For me, that perspective shift came from becoming a parent. Fatherhood, for example, has profoundly shifted my view on referees. Thanks to my new life experience, I have noticed how much the referee resembles a parent disciplining children. I do not mean discipline in the sense of punishment, but, rather, an opportunity for learning and growth. After all, the word “discipline,” I am told by every parenting book on the subject, comes from the root word discipulus, meaning “pupil.”

Discipline is a word especially close to my heart as a parent as I wrestle with what rules to create and enforce.
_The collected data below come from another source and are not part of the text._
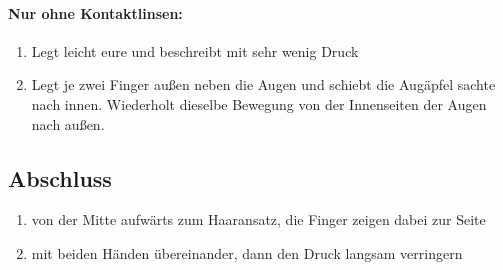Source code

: \paragraph{Nur ohne Kontaktlinsen:}
\begin{enumerate}
  \item Legt leicht eure  und beschreibt mit sehr wenig Druck 
  \item {} Legt je zwei Finger außen neben die Augen und schiebt die Augäpfel sachte nach innen. Wiederholt dieselbe Bewegung von der Innenseiten der Augen nach außen.
\end{enumerate}


\subsection{Abschluss}
\begin{enumerate}
  \item {} von der Mitte aufwärts zum Haaransatz, die Finger zeigen dabei zur Seite
  \item {} mit beiden Händen übereinander, dann den Druck langsam verringern
\end{enumerate}
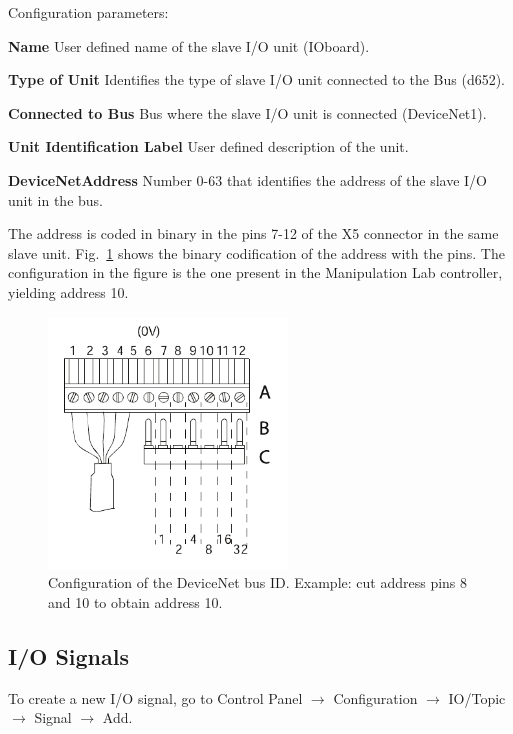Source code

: \documentclass[letterpaper,notitlepage,10pt]{article}
\begin{document}
Configuration parameters:
\begin{description}
\item \textbf{Name} User defined name of the slave I/O unit (IOboard).
\item \textbf{Type of Unit} Identifies the type of slave I/O unit
  connected to the Bus (d652).
\item \textbf{Connected to Bus} Bus where the slave I/O unit is
  connected (DeviceNet1).
\item \textbf{Unit Identification Label} User defined description of
  the unit.
\item \textbf{DeviceNetAddress} Number 0-63 that identifies the
  address of the slave I/O unit in the bus.
  
  The address is coded in binary in the pins 7-12 of the X5 connector
  in the same slave unit.  Fig.~\ref{fig:busID} shows the binary
  codification of the address with the pins. The configuration in the
  figure is the one present in the Manipulation Lab controller,
  yielding address 10.
%
\begin{figure}[h]
	\centering
		\includegraphics[width=2.5in]{figures/busID}
                \caption{Configuration of the DeviceNet bus
                  ID. Example: cut address pins 8 and 10 to obtain
                  address 10.}
	\label{fig:busID}
\end{figure}
%
\end{description}

\subsection{I/O Signals}
To create a new I/O signal, go to Control Panel $\rightarrow$
Configuration $\rightarrow$ IO/Topic $\rightarrow$ Signal
$\rightarrow$ Add.
\\
\end{document}
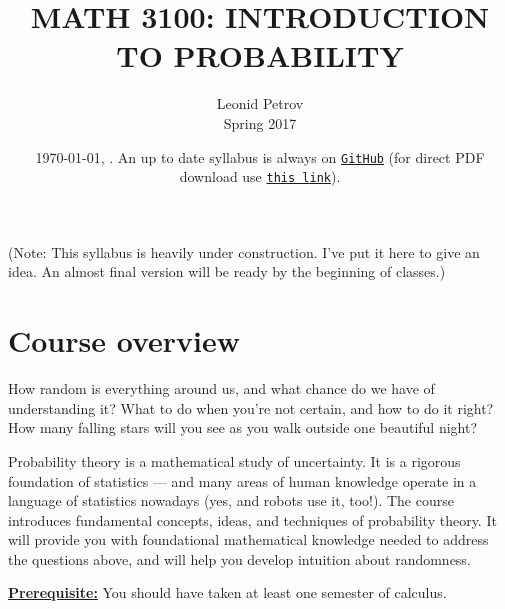\documentclass[oneside,11pt]{amsart}
\newcommand{\razdel}[1]{\smallskip\underline{\textbf{#1:}}\smallskip}
\newcommand{\note}[1]{{\Large\sf{}\color{blue}(#1)}}
\begin{document}
\title[MATH 3100: INTRODUCTION TO PROBABILITY]{MATH 3100: INTRODUCTION TO PROBABILITY}
\author{Leonid Petrov\\Spring 2017}
\date{\today, \currenttime. An up to date syllabus is always on \href{https://github.com/lenis2000/Syllabi/blob/master/Syllabus_3100_s17.pdf}{\texttt{GitHub}} (for direct PDF download use \href{https://github.com/lenis2000/Syllabi/raw/master/Syllabus_3100_s17.pdf}{\texttt{this link}}).}
\maketitle

\note{Note: This syllabus is heavily under construction. I've put it here to give an idea. An almost final version will be ready by the 
beginning of classes.}

\section{Course overview}

How random is everything around us, and what chance do we have of understanding it? 
What to do when you're not certain, and how to do it right?
How many falling stars will you see as you walk outside one beautiful night? 

Probability theory is a mathematical study of uncertainty.
It is a rigorous foundation of statistics --- and
many areas of human knowledge operate in a language of statistics nowadays
(yes, and robots use it, too!).
The course introduces fundamental concepts, ideas, and techniques of probability theory.
It  will provide you with foundational mathematical knowledge
needed to address the questions above, and 
will help you develop
intuition about randomness.

\razdel{Prerequisite} You should have taken at least one semester of calculus.
\end{document}
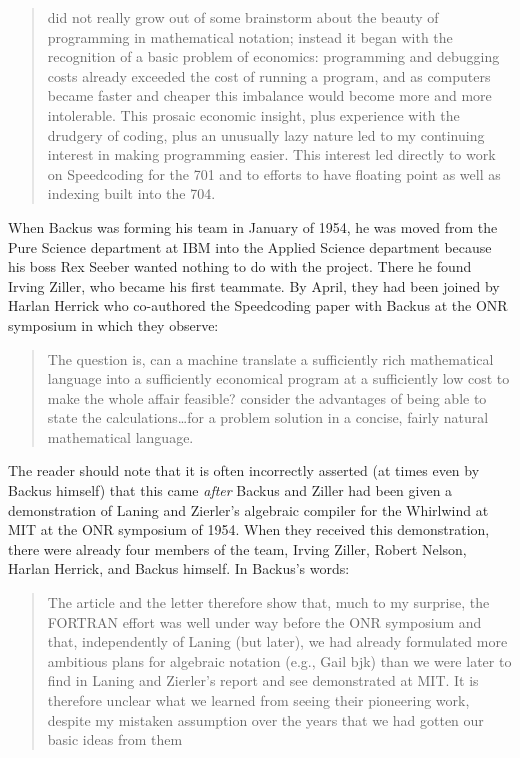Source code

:\begin{quotation}
	\FTN{} did not really grow out of some brainstorm about the beauty of
	programming in mathematical notation; instead it began with the recognition
	of a basic problem of economics: programming and debugging costs already
	exceeded the cost of running a program, and as computers became faster
	and cheaper this imbalance would become more and more intolerable. This
	prosaic economic insight, plus experience with the drudgery of coding, plus
	an unusually lazy nature led to my continuing interest in making
	programming easier.
	This interest led directly to work on Speedcoding for the 701
	and to efforts to have floating point as well as indexing built into the 704.
	\cite{Backus_1980_Programming_in_America_in_1950s}
\end{quotation}

When Backus was forming his team in January of 1954, he was moved from the Pure
Science department at IBM into the Applied Science department because his boss
Rex Seeber wanted nothing to do with the project. There he found Irving Ziller,
who became his first teammate. By April, they had been joined by Harlan Herrick
who co-authored the Speedcoding paper with Backus at the ONR symposium
 in which they observe:

\begin{quotation}
	The question is, can a machine translate a sufficiently rich mathematical
	language into a sufficiently economical program at a sufficiently low cost to
	make the whole affair feasible?  consider the advantages of being
	able to state
	the calculations\dots for a problem solution in a concise, fairly natural
	mathematical language.
\end{quotation}

The reader should note that it is often incorrectly asserted (at times even by
Backus himself\cite{Backus_1980_Programming_in_America_in_1950s}) that this
came \textit{after} Backus and Ziller had been given a demonstration of Laning
and Zierler's algebraic compiler for the Whirlwind at MIT at the ONR symposium
of 1954. When they received this demonstration, there were already four members
of the \FTN{} team, Irving Ziller, Robert Nelson, Harlan Herrick, and Backus
himself. In Backus's words\cite{Backus_1980_Programming_in_America_in_1950s}:

\begin{quotation}
	The article and the letter therefore show that, much to my surprise, the
	FORTRAN effort was well under way before the ONR symposium and that,
	independently of Laning (but later), we had already formulated more ambitious
	plans for algebraic notation (e.g., Gail bjk) than we were later to find in
	Laning and Zierler's report and see demonstrated at MIT. It is therefore
	unclear what we learned from seeing their pioneering work, despite my mistaken
	assumption over the years that we had gotten our basic ideas from them
\end{quotation}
The Professional Game Match Officials estimates its referees make around 245 decisions every match. Roughly every 22 seconds, the man or woman in the middle must decide when to call a foul, play advantage, have a chat, or administer punishment.  It is the same with parenting.  Thankfully, millions of people do not tune in to analyze whether I made the correct decision and then phone in to popular parenting radio programs: “Did you see the way he quickly gave in to the child’s whining? He’s a disgrace! An absolute disgrace! And don’t get me started on bedtime. He was rubbish! Rubbish!”

I found myself evaluating referee’s performances not based on whether a call was incorrect or not but on how he managed the game. Normally, this is a coded phrase supporters use when their team screws up and the referee quite rightly punishes them. It is possible though for a referee to make correct calls yet fail to “disciple” the players.  A perfect example was Chelsea’s first match of this season against Burnley.

The referee that day, Craig Pawson, set out his stall early with a fairly persnickety yellow card for Marcos Alonso; that incident was quickly followed by a straight red for Gary Cahill in the 15th minute for a dangerous tackle. Stamford Bridge erupted in anger. In Pawson’s defense, he was not incorrect to take the action that he did, but it seemed rather harsh. Certainly those of a Chelsea persuasion thought so.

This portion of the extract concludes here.